Thanks for sharing yet another fascinating story of your grandmother, Kathy. Since her senior class had a majority of young women, ‘Georgia’s Wedding Gown’ with six female parts probably was a better theatrical fit for the small group than ‘Who’s to Inherit?’. The play’s style is certainly a reflection of American cultural standards of the time. Consider that in 1918 President Woodrow Wilson, despite all his better qualities, was arguably the most bigoted and racist person to hold the office. His favorable review of the movie “The Birth of a Nation” in 1915 was instrumental in boosting membership in the KKK.
I’ve grappled with understanding racism in my own family history. My maternal great-grandfather was a tobacco farmer in Maryland. My mother once said that my grandmother remembered that her father kept a klan costume stored in an attic trunk. In the jumble of inherited stuff that has sifted down to me is a small matchbox embossed with a klansman mounted on a rearing horse holding a flaming cross. It’s the same image used in posters for “Birth of a Nation”, and incredibly, the matchbox was distributed by the Washington Post newspaper as a souvenir for the KKK march on Washington in 1926. So I’m certain that my great grandfather participated in this infamous event (look up “Ku Klux Klan parade” in the LOC archives and you’ll see photos of what America could have become.)

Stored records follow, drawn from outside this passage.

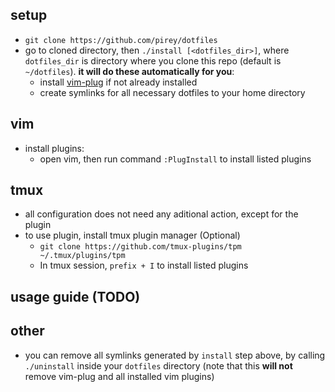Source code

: ## setup
+ `git clone https://github.com/pirey/dotfiles`
+ go to cloned directory, then `./install [<dotfiles_dir>]`, where `dotfiles_dir` is directory where you clone this repo (default is `~/dotfiles`). **it will do these automatically for you**:
    - install [vim-plug](https://github.com/junegunn/vim-plug) if not already installed
    - create symlinks for all necessary dotfiles to your home directory

## vim
+ install plugins:
    - open vim, then run command `:PlugInstall` to install listed plugins

## tmux
+ all configuration does not need any aditional action, except for the plugin
+ to use plugin, install tmux plugin manager (Optional)
    - `git clone https://github.com/tmux-plugins/tpm ~/.tmux/plugins/tpm`
    - In tmux session, `prefix + I` to install listed plugins

## usage guide **(TODO)**
    
## other
+ you can remove all symlinks generated by `install` step above, by calling `./uninstall` inside your `dotfiles` directory (note that this **will not** remove vim-plug and all installed vim plugins)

Since our ancestors are now long gone, we can’t judge them by today’s moral standards. We can only place their history into the context of their time, which unfortunately was filled with pervasive racism, segregation, discrimination, bigotry and intolerance. Knowing my great grandfather’s has a connection to such a hateful evil group as the KKK has only made me more determined to reject everything it once stood for. We can never learn lessons from history unless we take time to study it.

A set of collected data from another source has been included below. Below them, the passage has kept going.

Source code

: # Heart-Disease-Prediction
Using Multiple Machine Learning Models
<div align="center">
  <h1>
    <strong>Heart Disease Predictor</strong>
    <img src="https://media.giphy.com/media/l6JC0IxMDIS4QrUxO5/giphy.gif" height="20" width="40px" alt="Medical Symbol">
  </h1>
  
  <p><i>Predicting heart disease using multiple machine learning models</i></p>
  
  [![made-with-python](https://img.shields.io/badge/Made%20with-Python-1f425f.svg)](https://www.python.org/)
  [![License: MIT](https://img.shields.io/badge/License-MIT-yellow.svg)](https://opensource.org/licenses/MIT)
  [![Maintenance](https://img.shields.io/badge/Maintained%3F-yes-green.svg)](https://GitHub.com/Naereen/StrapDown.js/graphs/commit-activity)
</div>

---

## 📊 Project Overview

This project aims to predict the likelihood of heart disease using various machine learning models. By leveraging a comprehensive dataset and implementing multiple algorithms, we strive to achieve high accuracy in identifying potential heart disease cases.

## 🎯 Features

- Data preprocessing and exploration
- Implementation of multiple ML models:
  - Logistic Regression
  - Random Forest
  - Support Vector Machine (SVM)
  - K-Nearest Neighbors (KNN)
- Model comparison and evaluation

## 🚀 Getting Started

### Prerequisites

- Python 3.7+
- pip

My mother grew up in the not so nicest neighborhoods of San Francisco, so was leery of race classes different from herself – sometimes, with good reason, so her ideas about people of different races (not just black, but Mexican, Chinese, etc.) had a foundation of sorts. And especially back in that time period. I don’t really know how my Dad’s family felt about racial situations, I never heard him say anything derogative about races other than white. But Mom sometimes hinted at it in small ways. My sisters and I didn’t like it when she did that. We had friends in school of different races and never thought a thing about it. They were simply someone we liked and that was that. I’m not sure how my brother felt as he never said anything either way. But I’m glad my sisters and I did not let our Mom’s ideas – however she came to have them – influence us!
I’m actually glad you found this, Kathy. The truth can be painful but it’s also important that we face it.
I agree, despite what I wrote. Once I found it, I couldn’t ignore it and pretend I didn’t.